隠居たるもの、簡素で健康的な食事が喜ばしい。ところがどっこい、いまだ隠居にたどり着いていない我が身、日々のランチは無防備に誘惑にさらされる。連日の飲酒にぐったりとしている昼なぞは、誘惑に打ち勝つ気力を振り絞ることもできず、ラーメンかカレーしか受けつけないなどと言い張る。最後の砦はどの店を選ぶかだ。いくつかの選択肢を持っているラーメン屋さんに対し、「カレー」となると決まった店にしか私は行かない。それが、神保町のスマトラカレー共栄堂さんだ。
カレーは飲み物
という人たちがいる。「具がゴロゴロ入ってるお母さんのカレーが最高」という人たちがいる。「ドロドロ派?シャビシャビ派?」と確認を求める人たちがいる。誰もがカレーが好きだ。だがしかし、落ちついて考えてみないといけない。「飲み物」という人たちって、主に太っていることを「芸」にしているタレントばかりじゃないか。
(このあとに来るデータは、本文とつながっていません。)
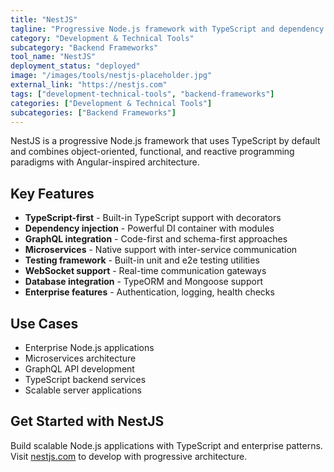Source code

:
 ```yaml
---
title: "NestJS"
tagline: "Progressive Node.js framework with TypeScript and dependency injection"
category: "Development & Technical Tools"
subcategory: "Backend Frameworks"
tool_name: "NestJS"
deployment_status: "deployed"
image: "/images/tools/nestjs-placeholder.jpg"
external_link: "https://nestjs.com"
tags: ["development-technical-tools", "backend-frameworks"]
categories: ["Development & Technical Tools"]
subcategories: ["Backend Frameworks"]
---
```

NestJS is a progressive Node.js framework that uses TypeScript by default and combines object-oriented, functional, and reactive programming paradigms with Angular-inspired architecture.

## Key Features

- **TypeScript-first** - Built-in TypeScript support with decorators
- **Dependency injection** - Powerful DI container with modules
- **GraphQL integration** - Code-first and schema-first approaches
- **Microservices** - Native support with inter-service communication
- **Testing framework** - Built-in unit and e2e testing utilities
- **WebSocket support** - Real-time communication gateways
- **Database integration** - TypeORM and Mongoose support
- **Enterprise features** - Authentication, logging, health checks

## Use Cases

- Enterprise Node.js applications
- Microservices architecture
- GraphQL API development
- TypeScript backend services
- Scalable server applications

## Get Started with NestJS

Build scalable Node.js applications with TypeScript and enterprise patterns. Visit [nestjs.com](https://nestjs.com) to develop with progressive architecture.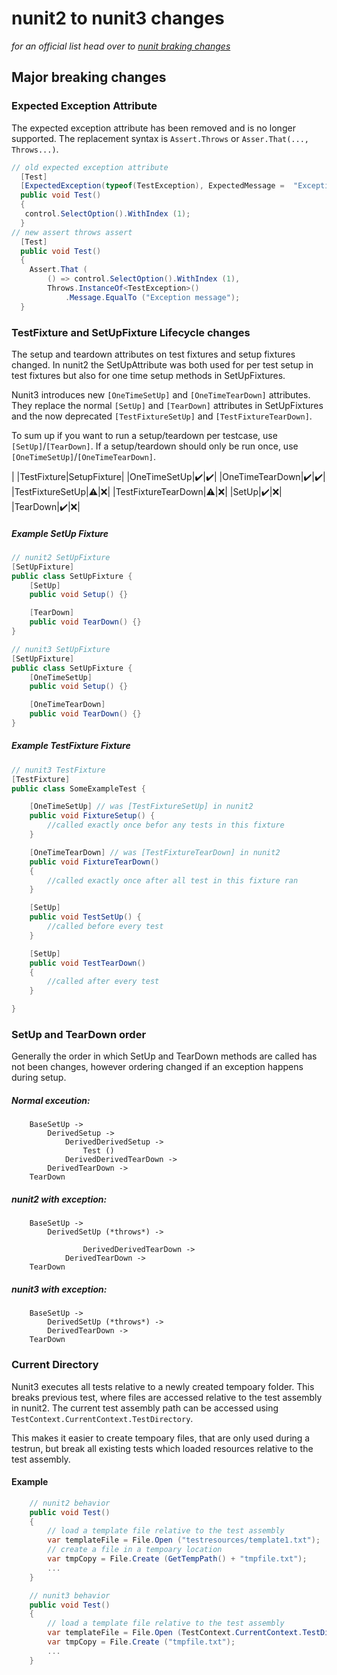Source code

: 
# nunit2 to nunit3 changes

_for an official list head over to [nunit braking changes](https://github.com/nunit/docs/wiki/Breaking-Changes)_

## Major breaking changes


### Expected Exception Attribute

The expected exception attribute has been removed and is no longer supported.
The replacement syntax is `Assert.Throws` or `Asser.That(..., Throws...)`.

```csharp
// old expected exception attribute
  [Test]
  [ExpectedException(typeof(TestException), ExpectedMessage =  "Exception message")]
  public void Test()
  {  
   control.SelectOption().WithIndex (1); 
  }
// new assert throws assert
  [Test]
  public void Test()
  {  
    Assert.That (
        () => control.SelectOption().WithIndex (1), 
        Throws.InstanceOf<TestException>()
            .Message.EqualTo ("Exception message");
  }    

```

### TestFixture and SetUpFixture Lifecycle changes

The setup and teardown attributes on test fixtures and setup fixtures changed. In nunit2
the SetUpAttribute was both used for per test setup in test fixtures but also for one time setup methods in SetUpFixtures.

Nunit3 introduces new `[OneTimeSetUp]` and `[OneTimeTearDown]` attributes. They replace the normal `[SetUp]` and `[TearDown]` attributes in SetUpFixtures 
and the now deprecated `[TestFixtureSetUp]` and `[TestFixtureTearDown]`.

To sum up if you want to run a setup/teardown per testcase, use `[SetUp]`/`[TearDown]`. If a setup/teardown should only be run once, use `[OneTimeSetUp]`/`[OneTimeTearDown]`.


| |TestFixture|SetupFixture|
|OneTimeSetUp|✔️|✔️|
|OneTimeTearDown|✔️|✔️|
|TestFixtureSetUp|⚠️|❌|
|TestFixtureTearDown|⚠️|❌|
|SetUp|✔️|❌|
|TearDown|✔️|❌|

##### Example SetUp Fixture
```csharp
// nunit2 SetUpFixture
[SetUpFixture]
public class SetUpFixture {
    [SetUp]
    public void Setup() {}

    [TearDown]
    public void TearDown() {}   
} 

// nunit3 SetUpFixture
[SetUpFixture]
public class SetUpFixture {
    [OneTimeSetUp]
    public void Setup() {}

    [OneTimeTearDown]
    public void TearDown() {}
} 

``` 
##### Example TestFixture Fixture

```csharp
// nunit3 TestFixture
[TestFixture]
public class SomeExampleTest {

    [OneTimeSetUp] // was [TestFixtureSetUp] in nunit2
    public void FixtureSetup() {
        //called exactly once befor any tests in this fixture
    }

    [OneTimeTearDown] // was [TestFixtureTearDown] in nunit2
    public void FixtureTearDown() 
    {
        //called exactly once after all test in this fixture ran
    }

    [SetUp]
    public void TestSetUp() {
        //called before every test
    }

    [SetUp]
    public void TestTearDown() 
    {
        //called after every test
    }

} 
```
### SetUp and TearDown order

Generally the order in which SetUp and TearDown methods are called has not been changes, 
however ordering changed if an exception happens during setup.


##### Normal exceution:

```    
    BaseSetUp -> 
        DerivedSetup -> 
            DerivedDerivedSetup -> 
                Test ()
            DerivedDerivedTearDown -> 
        DerivedTearDown -> 
    TearDown
```    
##### nunit2 with exception:
```
    BaseSetUp -> 
        DerivedSetUp (*throws*) -> 
    
                DerivedDerivedTearDown -> 
            DerivedTearDown -> 
    TearDown
```
##### nunit3 with exception:
```
    BaseSetUp -> 
        DerivedSetUp (*throws*) -> 
        DerivedTearDown -> 
    TearDown
```

### Current Directory

Nunit3 executes all tests relative to a newly created tempoary folder. This breaks previous test, where files are accessed relative to the test assembly in nunit2.
The current test assembly path can be accessed using `TestContext.CurrentContext.TestDirectory`.

This makes it easier to create tempoary files, that are only used during a testrun, 
but break all existing tests which loaded resources relative to the test assembly.

#### Example

```csharp
    // nunit2 behavior
    public void Test() 
    {
        // load a template file relative to the test assembly
        var templateFile = File.Open ("testresources/template1.txt");
        // create a file in a tempoary location
        var tmpCopy = File.Create (GetTempPath() + "tmpfile.txt");
        ...
    }

    // nunit3 behavior
    public void Test() 
    {
        // load a template file relative to the test assembly
        var templateFile = File.Open (TestContext.CurrentContext.TestDirectory + "/testresources/template1.txt");
        var tmpCopy = File.Create ("tmpfile.txt");
        ...
    }

```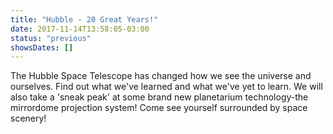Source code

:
 ```yaml
---
title: "Hubble - 20 Great Years!"
date: 2017-11-14T13:58:05-03:00
status: "previous"
showsDates: []
---
```


The Hubble Space Telescope has changed how we see the universe and ourselves. Find out what we've learned and what we've yet to learn.  We will also take a 'sneak peak' at some brand new planetarium technology-the mirrordome projection system!  Come see yourself surrounded by space scenery!
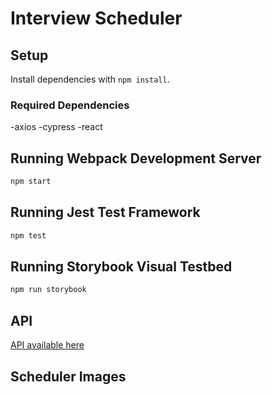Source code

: # Interview Scheduler

## Setup

Install dependencies with `npm install`.

### Required Dependencies
-axios
-cypress
-react


## Running Webpack Development Server

```sh
npm start
```

## Running Jest Test Framework

```sh
npm test
```

## Running Storybook Visual Testbed

```sh
npm run storybook
```

## API

[API available here](https://github.com/mrman511/scheduler-api)

## Scheduler Images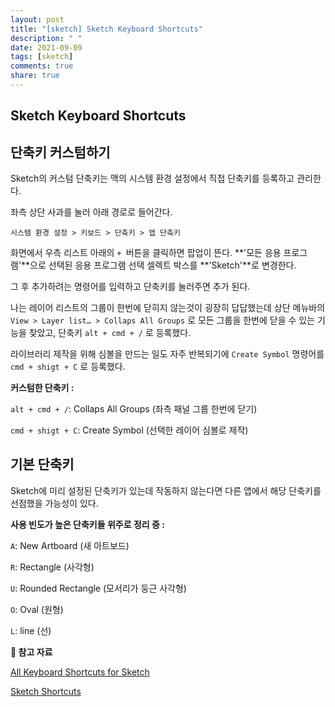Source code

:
 ```yaml
---
layout: post
title: "[sketch] Sketch Keyboard Shortcuts"
description: " "
date: 2021-09-09
tags: [sketch]
comments: true
share: true
---
```


## Sketch Keyboard Shortcuts

## 단축키 커스텀하기

 Sketch의 커스텀 단축키는 맥의 시스템 환경 설정에서 직접 단축키를 등록하고 관리한다.

 좌측 상단 사과를 눌러 아래 경로로 들어간다.

```
시스템 환경 설정 > 키보드 > 단축키 > 앱 단축키
```

화면에서 우측 리스트 아래의 `+ `버튼을 클릭하면 팝업이 뜬다. **'모든 응용 프로그램'**으로 선택된 응용 프로그램 선택 셀렉트 박스를 **'Sketch'**로 변경한다.

그 후 추가하려는 명령어를 입력하고 단축키를 눌러주면 추가 된다.

 나는 레이어 리스트의 그룹이 한번에 닫히지 않는것이 굉장히 답답했는데 상단 메뉴바의 `View > Layer list… > Collaps All Groups` 로 모든 그룹을 한번에 닫을 수 있는 기능을 찾았고, 단축키 `alt + cmd + /` 로 등록했다.

라이브러리 제작을 위해 심볼을 만드는 일도 자주 반복되기에 `Create Symbol` 명령어를 `cmd + shigt + C` 로 등록했다.



**커스텀한 단축키 :** 

`alt + cmd + /`: Collaps All Groups (좌측 패널 그룹 한번에 닫기)

`cmd + shigt + C`: Create Symbol (선택한 레이어 심볼로 제작)



## 기본 단축키

Sketch에 미리 설정된 단축키가 있는데 작동하지 않는다면 다른 앱에서 해당 단축키를 선점했을 가능성이 있다.



**사용 빈도가 높은 단축키들 위주로 정리 중 :**

`A`: New Artboard (새 아트보드)

`R`: Rectangle (사각형)

`U`: Rounded Rectangle (모서리가 둥근 사각형)

`O`: Oval (원형)

`L`: line (선)





**📖 참고 자료**

[All Keyboard Shortcuts for Sketch](https://www.sketchappsources.com/shortcuts.html)

[Sketch Shortcuts](https://sketchshortcuts.com/)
言い出しっぺのウガンダはすでに鬼籍に入っている。加えて、カレー好きをキャラクターとする戦隊モノのイエローは、いつだって小太りでギャグ担当だ。ラーメン以上に、カレー好きは肥満と不健康に結びつく。つまり、後期中齢者が野放図に食べてはいけないものなのだ。
カレーの成分を考える
大概この国では、小麦粉を油で溶いてルーを作っている。炭水化物に、スパイスで風味づけした炭水化物と油をかけた食物を、うっかり「カレーライス」と呼んでいる。身体にいいわけなかろう。無尽蔵の代謝能力を持つ子供や若者以外は、覚悟して食さなければならない。飲み物のように摂取していたら、ああなるのは想像に難くない。以前はチェーン系のカレー屋さんによく入ったものだが、口内にその店特有の味が長く残ったことを思い起こすと、ケミカルなものも使われていたのだろう、致し方ないが。独占企業であるスパイス卸し会社が、息のかかるチェーンを守るため、新規参入のハードルをすごぶる高くしているとも聞く。
スマトラカレー 共栄堂
「当店のカレーは、大正13年の創業当時より、スマトラカレーとしてお客様に親しまれてきました。オリジナルの黒濃色のソースは、小麦粉を一切使っておりません。20種類の香辛料と形がなくなるまで煮込んだ野菜、肉の旨味が凝縮されたカレーです。」
共栄堂さんのHPからである。https://www.kyoueidoo.com/smp/ いわゆるシャビシャビ派である。二日酔いの昼に食すと、スパイスに刺激されてすっきりと代謝が復活する。食べ終えて「後味」ではなくて滋養たっぷりな「余韻」が残る。美味しさがとても深い。2年くらい前だったろうか、神保町で働くお客さんに教えてもらってからというもの、他のカレーではつらいと思うほどに愛している。ちゃんとしたものを食べると嬉しい気持ちになるものだ。
団塊世代が一斉退職したあたりから、ご隠居が神保町をそぞろ歩く姿が目に見えて増えたという。古書店も含め、ひやかしのお客さんに本屋さんほど優しい商店はない。ああ、もうすぐ隠居の身。神保町に日参できる日を楽しみに待とうじゃないか。